"Memórias da Serva de Deus Luisa Piccarreta"
O soldado falido
Por causa de vários eventos que ocorreram no tempo e dos reveses econômicos, nossa família, que era de classe alta, quase chegou ao nível da indigência.
Pelas diversas desgraças que se abateram sobre a família (a morte de duas irmãs de minha tia e a paralisia parcial de seu pai; o irmão mais velho imigrou para a Argentina em busca de fortuna) toda a propriedade foi vendida ou hipotecada.

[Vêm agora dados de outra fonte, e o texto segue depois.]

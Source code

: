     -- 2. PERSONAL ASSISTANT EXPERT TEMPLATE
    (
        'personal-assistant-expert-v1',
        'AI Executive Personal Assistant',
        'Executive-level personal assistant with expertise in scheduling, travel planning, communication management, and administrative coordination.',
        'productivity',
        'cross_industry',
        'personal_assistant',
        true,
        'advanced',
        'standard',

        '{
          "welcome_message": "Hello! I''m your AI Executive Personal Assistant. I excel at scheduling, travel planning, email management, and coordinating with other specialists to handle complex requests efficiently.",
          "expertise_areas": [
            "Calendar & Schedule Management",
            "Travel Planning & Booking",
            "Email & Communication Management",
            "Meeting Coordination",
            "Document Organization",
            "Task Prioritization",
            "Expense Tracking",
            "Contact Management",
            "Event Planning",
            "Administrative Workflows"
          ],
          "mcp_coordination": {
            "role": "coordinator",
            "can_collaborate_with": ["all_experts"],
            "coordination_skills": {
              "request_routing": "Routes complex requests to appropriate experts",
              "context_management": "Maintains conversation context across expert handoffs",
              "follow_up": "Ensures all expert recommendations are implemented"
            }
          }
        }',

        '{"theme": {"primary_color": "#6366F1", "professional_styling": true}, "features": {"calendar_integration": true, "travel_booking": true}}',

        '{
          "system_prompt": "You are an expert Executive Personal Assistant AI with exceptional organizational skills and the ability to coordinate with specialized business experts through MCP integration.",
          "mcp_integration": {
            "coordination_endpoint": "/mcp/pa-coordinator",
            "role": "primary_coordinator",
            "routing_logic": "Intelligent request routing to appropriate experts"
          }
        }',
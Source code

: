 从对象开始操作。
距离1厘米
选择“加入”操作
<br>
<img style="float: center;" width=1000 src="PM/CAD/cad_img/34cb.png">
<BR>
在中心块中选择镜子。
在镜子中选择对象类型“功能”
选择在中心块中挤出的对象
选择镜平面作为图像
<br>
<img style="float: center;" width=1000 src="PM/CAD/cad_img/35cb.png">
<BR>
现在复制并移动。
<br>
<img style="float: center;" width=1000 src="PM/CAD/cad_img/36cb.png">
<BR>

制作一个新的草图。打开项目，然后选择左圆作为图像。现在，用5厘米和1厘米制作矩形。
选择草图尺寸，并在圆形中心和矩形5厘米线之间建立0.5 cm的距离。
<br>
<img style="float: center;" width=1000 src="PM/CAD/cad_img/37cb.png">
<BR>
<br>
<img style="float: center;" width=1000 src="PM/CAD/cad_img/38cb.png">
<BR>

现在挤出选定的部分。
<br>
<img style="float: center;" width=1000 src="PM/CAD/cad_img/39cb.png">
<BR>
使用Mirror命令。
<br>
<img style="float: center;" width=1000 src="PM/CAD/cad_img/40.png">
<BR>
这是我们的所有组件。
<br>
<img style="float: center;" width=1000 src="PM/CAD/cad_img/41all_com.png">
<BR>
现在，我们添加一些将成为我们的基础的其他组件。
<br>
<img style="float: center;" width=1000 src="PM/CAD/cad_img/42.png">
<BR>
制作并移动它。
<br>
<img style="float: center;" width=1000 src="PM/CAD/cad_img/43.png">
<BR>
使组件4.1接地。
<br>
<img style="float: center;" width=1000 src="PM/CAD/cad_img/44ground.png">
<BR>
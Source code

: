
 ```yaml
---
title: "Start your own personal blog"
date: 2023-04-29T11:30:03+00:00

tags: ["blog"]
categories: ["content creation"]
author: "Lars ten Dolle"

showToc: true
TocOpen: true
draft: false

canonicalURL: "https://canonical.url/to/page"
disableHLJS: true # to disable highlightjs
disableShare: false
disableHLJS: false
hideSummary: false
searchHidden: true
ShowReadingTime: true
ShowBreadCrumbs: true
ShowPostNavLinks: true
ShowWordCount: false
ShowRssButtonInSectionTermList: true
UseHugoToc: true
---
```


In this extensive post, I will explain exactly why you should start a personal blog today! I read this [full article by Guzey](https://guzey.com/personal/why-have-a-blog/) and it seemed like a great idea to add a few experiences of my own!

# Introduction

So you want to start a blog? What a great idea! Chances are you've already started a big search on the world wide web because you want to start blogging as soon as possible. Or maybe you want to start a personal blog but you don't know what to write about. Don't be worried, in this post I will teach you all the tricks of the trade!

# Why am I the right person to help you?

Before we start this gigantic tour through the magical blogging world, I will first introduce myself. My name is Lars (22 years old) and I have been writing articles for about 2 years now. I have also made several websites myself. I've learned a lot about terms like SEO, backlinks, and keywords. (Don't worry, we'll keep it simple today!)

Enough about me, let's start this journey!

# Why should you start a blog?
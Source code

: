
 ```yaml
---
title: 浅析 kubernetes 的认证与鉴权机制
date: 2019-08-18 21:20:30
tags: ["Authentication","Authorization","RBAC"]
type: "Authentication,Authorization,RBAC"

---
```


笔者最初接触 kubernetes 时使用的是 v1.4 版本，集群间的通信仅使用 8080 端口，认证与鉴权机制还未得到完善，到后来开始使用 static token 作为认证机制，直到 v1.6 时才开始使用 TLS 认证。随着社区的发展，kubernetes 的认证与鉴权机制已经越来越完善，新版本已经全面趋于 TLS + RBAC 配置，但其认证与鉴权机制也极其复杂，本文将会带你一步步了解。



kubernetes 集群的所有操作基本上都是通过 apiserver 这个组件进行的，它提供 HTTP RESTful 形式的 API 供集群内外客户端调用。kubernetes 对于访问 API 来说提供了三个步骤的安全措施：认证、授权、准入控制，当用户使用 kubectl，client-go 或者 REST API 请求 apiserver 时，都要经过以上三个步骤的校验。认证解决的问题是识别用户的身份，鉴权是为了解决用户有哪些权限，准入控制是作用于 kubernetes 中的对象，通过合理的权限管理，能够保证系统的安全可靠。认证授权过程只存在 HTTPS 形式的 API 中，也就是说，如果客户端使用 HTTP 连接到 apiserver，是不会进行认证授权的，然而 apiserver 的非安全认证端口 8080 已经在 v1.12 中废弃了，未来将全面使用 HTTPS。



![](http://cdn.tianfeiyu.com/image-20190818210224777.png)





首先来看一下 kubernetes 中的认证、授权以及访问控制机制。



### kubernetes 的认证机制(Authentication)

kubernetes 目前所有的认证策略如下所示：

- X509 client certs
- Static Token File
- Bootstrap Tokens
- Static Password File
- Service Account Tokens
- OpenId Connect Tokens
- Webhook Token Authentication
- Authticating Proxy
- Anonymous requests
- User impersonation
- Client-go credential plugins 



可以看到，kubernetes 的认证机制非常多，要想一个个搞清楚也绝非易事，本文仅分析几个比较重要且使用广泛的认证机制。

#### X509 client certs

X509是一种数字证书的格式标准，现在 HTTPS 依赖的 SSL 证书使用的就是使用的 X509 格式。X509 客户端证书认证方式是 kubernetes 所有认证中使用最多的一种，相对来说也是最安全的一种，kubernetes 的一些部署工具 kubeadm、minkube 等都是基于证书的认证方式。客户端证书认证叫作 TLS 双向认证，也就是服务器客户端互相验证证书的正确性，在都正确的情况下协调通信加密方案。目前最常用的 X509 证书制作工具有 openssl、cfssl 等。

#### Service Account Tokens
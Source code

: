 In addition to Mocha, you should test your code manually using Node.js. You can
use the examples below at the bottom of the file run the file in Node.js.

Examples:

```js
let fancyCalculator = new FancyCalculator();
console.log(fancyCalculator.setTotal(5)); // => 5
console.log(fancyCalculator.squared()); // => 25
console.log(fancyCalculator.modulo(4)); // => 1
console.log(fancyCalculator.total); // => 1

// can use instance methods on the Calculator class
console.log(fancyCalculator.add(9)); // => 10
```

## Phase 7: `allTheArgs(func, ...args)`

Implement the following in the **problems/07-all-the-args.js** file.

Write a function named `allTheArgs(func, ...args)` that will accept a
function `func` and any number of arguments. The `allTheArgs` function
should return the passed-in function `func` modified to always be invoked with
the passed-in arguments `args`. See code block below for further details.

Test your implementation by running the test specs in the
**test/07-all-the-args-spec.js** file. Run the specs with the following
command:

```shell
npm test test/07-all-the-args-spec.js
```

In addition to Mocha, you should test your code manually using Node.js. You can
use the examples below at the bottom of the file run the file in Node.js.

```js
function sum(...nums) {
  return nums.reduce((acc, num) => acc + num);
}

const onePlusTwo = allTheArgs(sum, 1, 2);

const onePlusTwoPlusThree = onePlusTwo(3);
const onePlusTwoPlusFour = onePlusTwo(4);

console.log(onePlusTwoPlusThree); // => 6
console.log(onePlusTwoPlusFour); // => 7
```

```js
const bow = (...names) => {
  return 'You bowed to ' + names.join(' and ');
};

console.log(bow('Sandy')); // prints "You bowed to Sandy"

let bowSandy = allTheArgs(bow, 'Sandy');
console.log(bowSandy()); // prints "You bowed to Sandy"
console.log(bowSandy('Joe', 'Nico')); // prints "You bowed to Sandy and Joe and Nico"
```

Só ficou o irmão mais novo, Francisco, para poder administrar o patrimônio, reduzido a um forno de lenha, mas que bastava para melhorar as condições econômicas da família.
Entretanto havia estourado a Primeira Guerra Mundial e Francisco foi chamado às fileiras.
A mãe de minha tia pediu à sua filha que falasse com Luisa, porque só ela podia encontrar um remédio para sua situação.
Mas minha tia Rosaria fazia ouvidos surdos, até que um dia sua madre, pondo-se enérgica, lhe disse: «Se não falares hoje com Luisa, de manhã não irás mais estar com ela e ficarás em casa para fazer os afazeres».
Minha tia Rosaria, quando chegou em casa de Luisa, com o rosto cheio de raiva, foi chamada por ela, que lhe disse: «Por que não me dizes nada? Eu sei tudo faz tempo. Diga a tua mãe que Francisco não partirá». E assim aconteceu...
No dia em que meu pai devia se apresentar às fileiras, inchou muitíssimo seu pescoço, sem que sentisse dor alguma, até o ponto de que o enviassem para um novo exame médico.
Ao voltar para casa, durante o trajeto, o inchaço desapareceu. Este mesmo fenômeno se repetiu durante três anos, até que foi declarado inútil.
Isto confirmou meu pai, que dizia, em seu dialeto coratino: «Aquela mulher me fez ver coisas novas», e com gestos e palavras me explicava o que havia sucedido.
Com efeito, dirigindo o trabalho do forno, meu pai conseguiu melhorar, ao menos em parte, as condições econômicas da família.